Give only the number of lines in the records that include "where".

● Study material
□ □ □
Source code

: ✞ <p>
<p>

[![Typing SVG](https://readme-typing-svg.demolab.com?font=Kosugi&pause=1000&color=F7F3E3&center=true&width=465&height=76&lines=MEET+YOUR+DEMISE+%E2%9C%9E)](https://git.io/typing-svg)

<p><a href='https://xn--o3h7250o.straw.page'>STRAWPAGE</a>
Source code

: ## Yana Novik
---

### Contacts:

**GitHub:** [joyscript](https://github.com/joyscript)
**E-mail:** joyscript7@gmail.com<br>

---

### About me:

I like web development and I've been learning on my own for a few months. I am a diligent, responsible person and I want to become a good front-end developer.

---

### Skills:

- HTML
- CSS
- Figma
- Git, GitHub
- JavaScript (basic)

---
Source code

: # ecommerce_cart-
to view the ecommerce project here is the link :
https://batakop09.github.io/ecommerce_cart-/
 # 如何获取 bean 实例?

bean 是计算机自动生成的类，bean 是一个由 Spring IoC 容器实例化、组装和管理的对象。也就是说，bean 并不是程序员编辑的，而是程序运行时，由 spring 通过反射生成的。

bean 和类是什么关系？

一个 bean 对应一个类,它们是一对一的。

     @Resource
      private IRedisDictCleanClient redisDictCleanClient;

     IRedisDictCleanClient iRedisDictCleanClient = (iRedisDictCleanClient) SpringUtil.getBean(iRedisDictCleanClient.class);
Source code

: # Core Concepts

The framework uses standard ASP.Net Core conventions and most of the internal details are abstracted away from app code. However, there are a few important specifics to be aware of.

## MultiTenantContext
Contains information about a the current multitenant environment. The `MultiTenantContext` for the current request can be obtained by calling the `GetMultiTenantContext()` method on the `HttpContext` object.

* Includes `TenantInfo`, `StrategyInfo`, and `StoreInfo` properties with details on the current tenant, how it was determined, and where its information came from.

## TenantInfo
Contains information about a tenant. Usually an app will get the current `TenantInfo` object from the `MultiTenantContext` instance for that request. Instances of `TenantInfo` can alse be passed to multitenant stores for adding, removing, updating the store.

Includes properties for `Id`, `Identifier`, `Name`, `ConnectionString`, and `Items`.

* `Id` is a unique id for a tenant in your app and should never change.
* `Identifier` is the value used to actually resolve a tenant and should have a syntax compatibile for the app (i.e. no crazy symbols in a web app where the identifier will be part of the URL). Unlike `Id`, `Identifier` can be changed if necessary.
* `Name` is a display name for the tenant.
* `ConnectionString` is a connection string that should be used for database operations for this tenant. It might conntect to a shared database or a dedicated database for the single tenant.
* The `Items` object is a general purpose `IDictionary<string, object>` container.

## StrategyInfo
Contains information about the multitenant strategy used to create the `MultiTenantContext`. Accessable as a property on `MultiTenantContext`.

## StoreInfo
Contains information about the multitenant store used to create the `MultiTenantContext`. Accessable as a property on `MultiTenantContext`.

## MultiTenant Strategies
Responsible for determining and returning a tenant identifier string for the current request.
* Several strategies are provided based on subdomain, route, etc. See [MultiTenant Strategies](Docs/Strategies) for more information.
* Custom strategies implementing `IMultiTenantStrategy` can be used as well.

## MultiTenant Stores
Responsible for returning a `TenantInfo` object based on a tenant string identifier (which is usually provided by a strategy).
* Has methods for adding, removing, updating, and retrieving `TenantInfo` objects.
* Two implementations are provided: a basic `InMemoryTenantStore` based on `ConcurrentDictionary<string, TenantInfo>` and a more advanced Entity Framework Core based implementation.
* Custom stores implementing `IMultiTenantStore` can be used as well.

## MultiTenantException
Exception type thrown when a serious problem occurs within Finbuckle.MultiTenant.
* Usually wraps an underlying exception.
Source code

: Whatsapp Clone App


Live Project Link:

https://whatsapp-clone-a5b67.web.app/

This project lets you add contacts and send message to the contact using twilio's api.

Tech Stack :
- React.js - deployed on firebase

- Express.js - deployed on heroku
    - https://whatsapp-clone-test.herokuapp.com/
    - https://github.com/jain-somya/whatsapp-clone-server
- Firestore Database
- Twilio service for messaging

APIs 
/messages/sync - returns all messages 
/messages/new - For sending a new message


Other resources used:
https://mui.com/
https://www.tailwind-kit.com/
□ □ □
● Problem solution
2